__Data listing__.
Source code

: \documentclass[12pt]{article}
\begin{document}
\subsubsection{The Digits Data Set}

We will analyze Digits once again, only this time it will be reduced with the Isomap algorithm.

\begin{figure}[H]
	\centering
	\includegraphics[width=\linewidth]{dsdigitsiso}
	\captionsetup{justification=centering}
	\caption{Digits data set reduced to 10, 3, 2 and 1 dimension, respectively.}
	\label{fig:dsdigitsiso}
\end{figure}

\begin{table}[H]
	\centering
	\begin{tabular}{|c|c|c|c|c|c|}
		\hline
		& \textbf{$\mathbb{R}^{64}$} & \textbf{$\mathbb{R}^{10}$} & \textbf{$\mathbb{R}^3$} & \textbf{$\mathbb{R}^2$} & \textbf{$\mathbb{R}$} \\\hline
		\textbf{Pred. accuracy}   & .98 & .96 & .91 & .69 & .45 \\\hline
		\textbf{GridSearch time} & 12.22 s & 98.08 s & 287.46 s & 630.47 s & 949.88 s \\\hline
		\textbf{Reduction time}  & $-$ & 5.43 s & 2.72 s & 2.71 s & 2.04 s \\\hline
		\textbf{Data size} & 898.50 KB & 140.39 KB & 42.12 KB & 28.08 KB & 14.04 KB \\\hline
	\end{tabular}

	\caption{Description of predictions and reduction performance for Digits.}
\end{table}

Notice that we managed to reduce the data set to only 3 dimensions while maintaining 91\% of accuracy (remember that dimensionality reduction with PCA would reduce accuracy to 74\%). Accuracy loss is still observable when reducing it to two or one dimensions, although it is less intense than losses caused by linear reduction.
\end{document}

__Exercise instructions__.
Repeat every entry word for word.

__Answer to this problem__.
Source code

: \documentclass[12pt]{article}
\begin{document}
\subsubsection{The Digits Data Set}

We will analyze Digits once again, only this time it will be reduced with the Isomap algorithm.

\begin{figure}[H]
	\centering
	\includegraphics[width=\linewidth]{dsdigitsiso}
	\captionsetup{justification=centering}
	\caption{Digits data set reduced to 10, 3, 2 and 1 dimension, respectively.}
	\label{fig:dsdigitsiso}
\end{figure}

\begin{table}[H]
	\centering
	\begin{tabular}{|c|c|c|c|c|c|}
		\hline
		& \textbf{$\mathbb{R}^{64}$} & \textbf{$\mathbb{R}^{10}$} & \textbf{$\mathbb{R}^3$} & \textbf{$\mathbb{R}^2$} & \textbf{$\mathbb{R}$} \\\hline
		\textbf{Pred. accuracy}   & .98 & .96 & .91 & .69 & .45 \\\hline
		\textbf{GridSearch time} & 12.22 s & 98.08 s & 287.46 s & 630.47 s & 949.88 s \\\hline
		\textbf{Reduction time}  & $-$ & 5.43 s & 2.72 s & 2.71 s & 2.04 s \\\hline
		\textbf{Data size} & 898.50 KB & 140.39 KB & 42.12 KB & 28.08 KB & 14.04 KB \\\hline
	\end{tabular}

	\caption{Description of predictions and reduction performance for Digits.}
\end{table}

Notice that we managed to reduce the data set to only 3 dimensions while maintaining 91\% of accuracy (remember that dimensionality reduction with PCA would reduce accuracy to 74\%). Accuracy loss is still observable when reducing it to two or one dimensions, although it is less intense than losses caused by linear reduction.
\end{document}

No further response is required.